*** Opening Input records ***

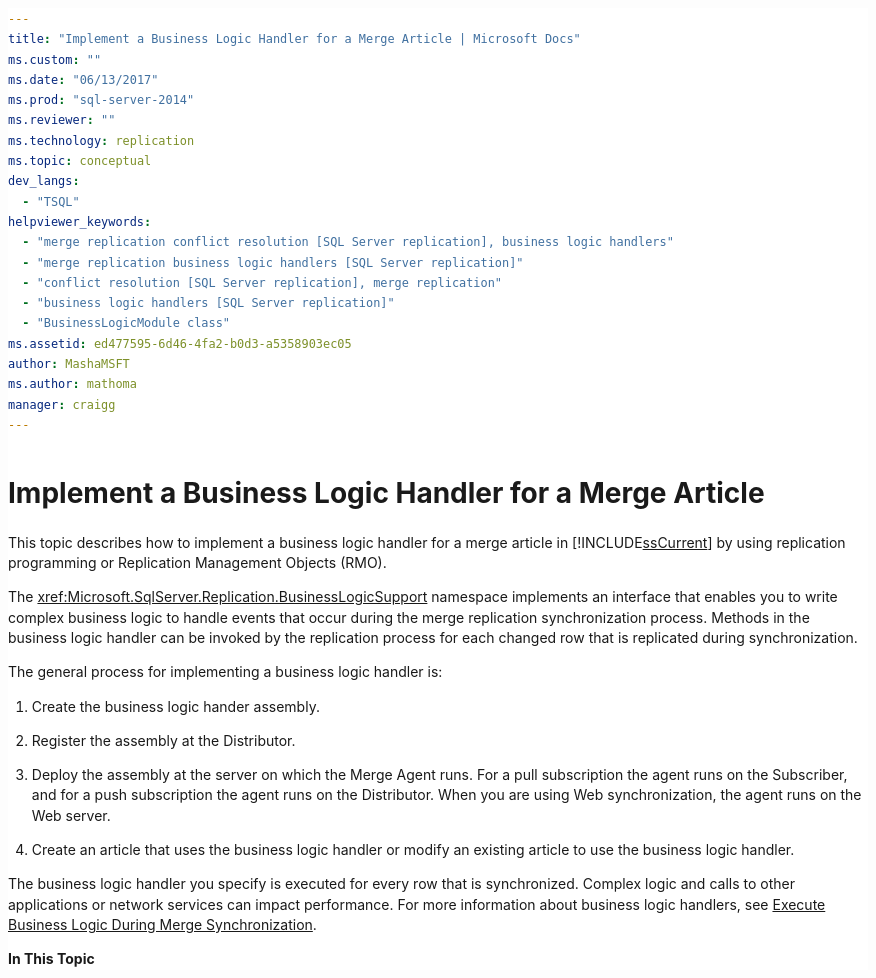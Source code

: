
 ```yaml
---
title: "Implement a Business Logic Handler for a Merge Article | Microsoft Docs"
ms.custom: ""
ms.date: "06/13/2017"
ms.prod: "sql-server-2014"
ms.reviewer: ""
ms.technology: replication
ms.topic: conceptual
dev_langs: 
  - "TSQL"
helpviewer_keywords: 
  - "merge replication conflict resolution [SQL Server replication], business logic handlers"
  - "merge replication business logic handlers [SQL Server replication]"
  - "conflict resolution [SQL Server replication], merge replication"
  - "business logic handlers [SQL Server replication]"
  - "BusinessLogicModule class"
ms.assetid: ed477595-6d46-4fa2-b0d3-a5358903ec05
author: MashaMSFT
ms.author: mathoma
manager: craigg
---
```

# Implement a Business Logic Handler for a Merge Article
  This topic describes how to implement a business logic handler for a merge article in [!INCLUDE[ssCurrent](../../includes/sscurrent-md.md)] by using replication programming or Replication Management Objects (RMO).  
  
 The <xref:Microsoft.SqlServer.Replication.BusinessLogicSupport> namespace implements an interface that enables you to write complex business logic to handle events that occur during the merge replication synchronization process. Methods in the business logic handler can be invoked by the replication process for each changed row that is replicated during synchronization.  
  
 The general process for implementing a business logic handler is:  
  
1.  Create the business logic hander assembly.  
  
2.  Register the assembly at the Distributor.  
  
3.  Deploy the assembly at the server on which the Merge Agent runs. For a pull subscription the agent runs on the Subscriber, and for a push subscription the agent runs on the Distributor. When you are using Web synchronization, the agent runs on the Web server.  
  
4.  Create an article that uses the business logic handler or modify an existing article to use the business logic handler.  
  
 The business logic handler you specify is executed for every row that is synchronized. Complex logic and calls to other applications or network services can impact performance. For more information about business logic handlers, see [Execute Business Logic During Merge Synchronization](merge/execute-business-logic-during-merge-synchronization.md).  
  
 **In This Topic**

*** Closing Input records ***
*** Opening Input records ***

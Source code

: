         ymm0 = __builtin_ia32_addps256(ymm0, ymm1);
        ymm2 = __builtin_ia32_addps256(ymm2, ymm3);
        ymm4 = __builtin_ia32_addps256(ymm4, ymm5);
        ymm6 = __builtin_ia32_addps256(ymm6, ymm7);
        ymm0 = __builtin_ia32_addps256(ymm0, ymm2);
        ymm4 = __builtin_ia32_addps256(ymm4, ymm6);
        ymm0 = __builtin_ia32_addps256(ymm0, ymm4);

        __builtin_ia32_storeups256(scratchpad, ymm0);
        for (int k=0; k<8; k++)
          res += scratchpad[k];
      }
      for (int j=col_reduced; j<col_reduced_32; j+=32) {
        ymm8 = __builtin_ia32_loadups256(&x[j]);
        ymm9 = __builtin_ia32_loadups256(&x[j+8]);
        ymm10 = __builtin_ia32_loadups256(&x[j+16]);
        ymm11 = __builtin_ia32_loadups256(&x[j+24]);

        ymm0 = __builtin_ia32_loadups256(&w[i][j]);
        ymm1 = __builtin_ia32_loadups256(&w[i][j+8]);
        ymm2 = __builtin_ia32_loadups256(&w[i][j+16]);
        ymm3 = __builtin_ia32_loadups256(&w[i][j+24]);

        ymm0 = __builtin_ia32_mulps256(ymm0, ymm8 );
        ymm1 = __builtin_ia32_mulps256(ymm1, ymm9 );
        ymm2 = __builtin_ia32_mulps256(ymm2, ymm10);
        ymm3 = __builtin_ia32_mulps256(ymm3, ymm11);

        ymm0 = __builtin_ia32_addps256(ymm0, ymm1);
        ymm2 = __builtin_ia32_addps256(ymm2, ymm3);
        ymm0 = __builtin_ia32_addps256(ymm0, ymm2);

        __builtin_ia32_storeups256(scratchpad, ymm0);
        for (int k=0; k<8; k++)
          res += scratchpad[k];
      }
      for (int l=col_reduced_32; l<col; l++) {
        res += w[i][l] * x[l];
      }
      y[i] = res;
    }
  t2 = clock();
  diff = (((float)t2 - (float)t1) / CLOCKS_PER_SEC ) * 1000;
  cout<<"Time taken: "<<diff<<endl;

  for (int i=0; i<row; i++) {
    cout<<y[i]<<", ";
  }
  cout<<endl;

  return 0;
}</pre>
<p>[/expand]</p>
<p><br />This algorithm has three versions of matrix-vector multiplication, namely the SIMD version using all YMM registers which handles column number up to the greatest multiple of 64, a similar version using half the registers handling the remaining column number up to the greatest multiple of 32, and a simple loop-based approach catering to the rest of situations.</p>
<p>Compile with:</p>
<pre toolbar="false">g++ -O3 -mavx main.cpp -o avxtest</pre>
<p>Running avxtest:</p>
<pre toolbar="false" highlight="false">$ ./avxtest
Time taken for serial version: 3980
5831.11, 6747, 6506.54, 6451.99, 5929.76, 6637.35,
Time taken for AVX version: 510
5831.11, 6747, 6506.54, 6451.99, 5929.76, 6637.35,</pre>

*** Closing Input records ***

(Work item): In the entries above, the lines from the one bearing "<p>Compile with:</p>" up to and including the one bearing "5831.11, 6747, 6506.54, 6451.99, 5929.76, 6637.35,</pre>" should be transcribed exactly; no other line is wanted.

(Response area):
<p>Compile with:</p>
<pre toolbar="false">g++ -O3 -mavx main.cpp -o avxtest</pre>
<p>Running avxtest:</p>
<pre toolbar="false" highlight="false">$ ./avxtest
Time taken for serial version: 3980
5831.11, 6747, 6506.54, 6451.99, 5929.76, 6637.35,
Time taken for AVX version: 510
5831.11, 6747, 6506.54, 6451.99, 5929.76, 6637.35,</pre>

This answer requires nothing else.